• RECORDS
* * *
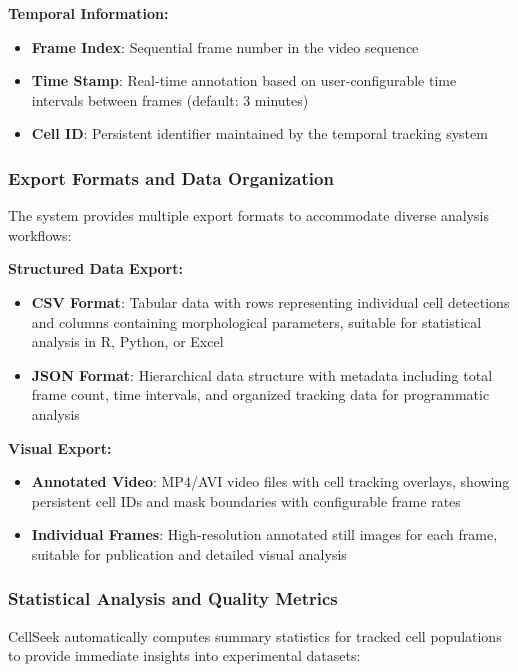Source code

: \documentclass[../cellseek_paper.tex]{subfiles}
\begin{document}
\textbf{Temporal Information:}
\begin{itemize}
  \item \textbf{Frame Index}: Sequential frame number in the video sequence
  \item \textbf{Time Stamp}: Real-time annotation based on user-configurable time intervals between frames (default: 3 minutes)
  \item \textbf{Cell ID}: Persistent identifier maintained by the temporal tracking system
\end{itemize}

\subsubsection{Export Formats and Data Organization}

The system provides multiple export formats to accommodate diverse analysis workflows:

\textbf{Structured Data Export:}
\begin{itemize}
  \item \textbf{CSV Format}: Tabular data with rows representing individual cell detections and columns containing morphological parameters, suitable for statistical analysis in R, Python, or Excel
  \item \textbf{JSON Format}: Hierarchical data structure with metadata including total frame count, time intervals, and organized tracking data for programmatic analysis
\end{itemize}

\textbf{Visual Export:}
\begin{itemize}
  \item \textbf{Annotated Video}: MP4/AVI video files with cell tracking overlays, showing persistent cell IDs and mask boundaries with configurable frame rates
  \item \textbf{Individual Frames}: High-resolution annotated still images for each frame, suitable for publication and detailed visual analysis
\end{itemize}

\subsubsection{Statistical Analysis and Quality Metrics}

CellSeek automatically computes summary statistics for tracked cell populations to provide immediate insights into experimental datasets:
\end{document}

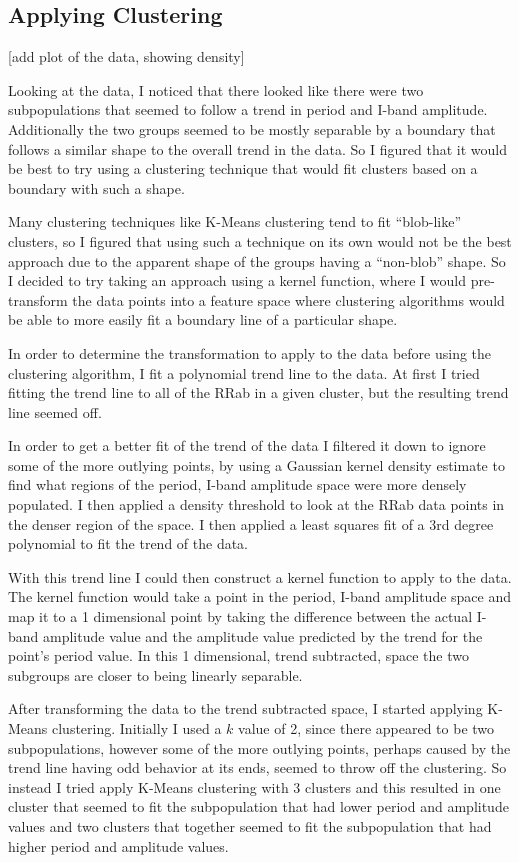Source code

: \documentclass[]{article}
\begin{document}
\subsection{Applying Clustering}
[add plot of the data, showing density]

Looking at the data, I noticed that there looked like there were two subpopulations that seemed to follow a trend in period and I-band amplitude. Additionally the two groups seemed to be mostly separable by a boundary that follows a similar shape to the overall trend in the data. So I figured that it would be best to try using a clustering technique that would fit clusters based on a boundary with such a shape.

Many clustering techniques like K-Means clustering tend to fit ``blob-like'' clusters, so I figured that using such a technique on its own would not be the best approach due to the apparent shape of the groups having a ``non-blob'' shape. So I decided to try taking an approach using a kernel function, where I would pre-transform the data points into a feature space where clustering algorithms would be able to more easily fit a boundary line of a particular shape.

In order to determine the transformation to apply to the data before using the clustering algorithm, I fit a polynomial trend line to the data. At first I tried fitting the trend line to all of the RRab in a given cluster, but the resulting trend line seemed off.

In order to get a better fit of the trend of the data I filtered it down to ignore some of the more outlying points, by using a Gaussian kernel density estimate to find what regions of the period, I-band amplitude space were more densely populated. I then applied a density threshold to look at the RRab data points in the denser region of the space. I then applied a least squares fit of a 3rd degree polynomial to fit the trend of the data.

With this trend line I could then construct a kernel function to apply to the data. The kernel function would take a point in the period, I-band amplitude space and map it to a 1 dimensional point by taking the  difference between the actual I-band amplitude value and the amplitude value predicted by the trend for the point's period value. In this 1 dimensional, trend subtracted, space the two subgroups are closer to being linearly separable.

After transforming the data to the trend subtracted space, I started applying K-Means clustering. Initially I used a $k$ value of 2, since there appeared to be two subpopulations, however some of the more outlying points, perhaps caused by the trend line having odd behavior at its ends, seemed to throw off the clustering. So instead I tried apply K-Means clustering with 3 clusters and this resulted in one cluster that seemed to fit the subpopulation that had lower period and amplitude values and two clusters that together seemed to fit the subpopulation that had higher period and amplitude values.
\end{document}
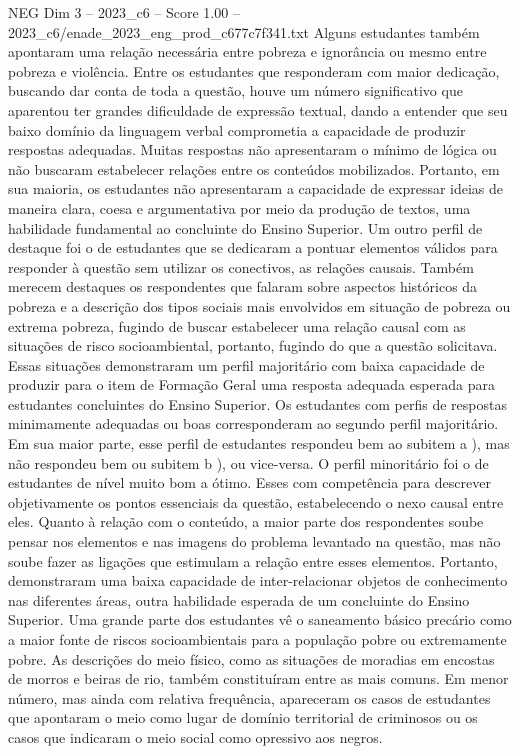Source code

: \begin{textsample}{NEG Dim 3 – 2023\_c6 – Score 1.00 – 2023\_c6/enade\_2023\_eng\_prod\_c677c7f341.txt}
Alguns estudantes também apontaram uma relação necessária entre pobreza e ignorância ou mesmo entre pobreza e violência.
Entre os estudantes que responderam com maior dedicação, buscando dar conta de toda a questão, houve um número significativo que aparentou ter grandes dificuldade de expressão textual, dando a entender que seu baixo domínio da linguagem verbal comprometia a capacidade de produzir respostas adequadas.
Muitas respostas não apresentaram o mínimo de lógica ou não buscaram estabelecer relações entre os conteúdos mobilizados.
Portanto, em sua maioria, os estudantes não apresentaram a capacidade de expressar ideias de maneira clara, coesa e argumentativa por meio da produção de textos, uma habilidade fundamental ao concluinte do Ensino Superior.
Um outro perfil de destaque foi o de estudantes que se dedicaram a pontuar elementos válidos para responder à questão sem utilizar os conectivos, as relações causais.
Também merecem destaques os respondentes que falaram sobre aspectos históricos da pobreza e a descrição dos tipos sociais mais envolvidos em situação de pobreza ou extrema pobreza, fugindo de buscar estabelecer uma relação causal com as situações de risco socioambiental, portanto, fugindo do que a questão solicitava.
Essas situações demonstraram um perfil majoritário com baixa capacidade de produzir para o item de Formação Geral uma resposta adequada esperada para estudantes concluintes do Ensino Superior.
Os estudantes com perfis de respostas minimamente adequadas ou boas corresponderam ao segundo perfil majoritário.
Em sua maior parte, esse perfil de estudantes respondeu bem ao subitem a ), mas não respondeu bem ou subitem b ), ou vice-versa.
O perfil minoritário foi o de estudantes de nível muito bom a ótimo.
Esses com competência para descrever objetivamente os pontos essenciais da questão, estabelecendo o nexo causal entre eles.
Quanto à relação com o conteúdo, a maior parte dos respondentes soube pensar nos elementos e nas imagens do problema levantado na questão, mas não soube fazer as ligações que estimulam a relação entre esses elementos.
Portanto, demonstraram uma baixa capacidade de inter-relacionar objetos de conhecimento nas diferentes áreas, outra habilidade esperada de um concluinte do Ensino Superior.
Uma grande parte dos estudantes vê o saneamento básico precário como a maior fonte de riscos socioambientais para a população pobre ou extremamente pobre.
As descrições do meio físico, como as situações de moradias em encostas de morros e beiras de rio, também constituíram entre as mais comuns.
Em menor número, mas ainda com relativa frequência, apareceram os casos de estudantes que apontaram o meio como lugar de domínio territorial de criminosos ou os casos que indicaram o meio social como opressivo aos negros.

\end{textsample}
* * *
• ASSIGNMENT
What lines in the listing above contain the word "apresentaram"? Show each one.

• TASK SOLUTION
Muitas respostas não apresentaram o mínimo de lógica ou não buscaram estabelecer relações entre os conteúdos mobilizados.
Portanto, em sua maioria, os estudantes não apresentaram a capacidade de expressar ideias de maneira clara, coesa e argumentativa por meio da produção de textos, uma habilidade fundamental ao concluinte do Ensino Superior.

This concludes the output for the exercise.